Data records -
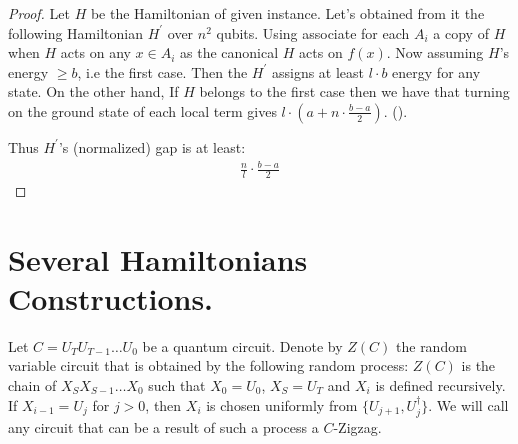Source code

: \documentclass[manuscript,screen,review]{acmart}
\begin{document}
\begin{proof}
  Let $H$ be the Hamiltonian of given \CLASS instance. Let's obtained from it the following Hamiltonian $H^{\prime}$ over $n^{2}$ qubits. Using  associate for each $A_{i}$ a copy of $H$ when $H$ acts on any $x \in A_{i}$ as the canonical $H$ acts on $f(x)$. Now assuming $H$'s energy $\ge b$, i.e the first case. Then the $H^{\prime}$ assigns at least $l \cdot b $ energy for any state. On the other hand, If $H$ belongs to the first case then we have that turning on the ground state of each local term gives $l \cdot (a + n \cdot \frac{b-a}{2} )$. ().

  Thus $H^{\prime}$'s (normalized) gap is at least: 
  \begin{equation*}
    \begin{split}
      \frac{n}{l} \cdot \frac{b-a}{2}
    \end{split}
  \end{equation*}
\end{proof}


\section{Several Hamiltonians Constructions.}

\begin{definition} 
Let $C = U_{T}U_{T-1} \dots U_{0}$ be a quantum circuit. Denote by $Z(C)$ the random variable circuit that is obtained by the following random process: $Z(C)$ is the chain of $X_{S}X_{S-1} \dots X_{0}$ such that $X_{0}=U_{0}$, $X_{S}=U_{T}$ and $X_{i}$ is defined recursively. If $X_{i-1} = U_{j}$ for $j>0$, then $X_{i}$ is chosen uniformly from  $\{ U_{j+1}, U_{j}^{\dagger} \}$. We will call any circuit that can be a result of such a process a $C$-Zigzag.
\end{definition}
\end{document}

Aim of the exercise - Copy the lines of the entries above that mention "begin".

Reply to the exercise -
\begin{document}
\begin{proof}
  \begin{equation*}
    \begin{split}
\begin{definition} 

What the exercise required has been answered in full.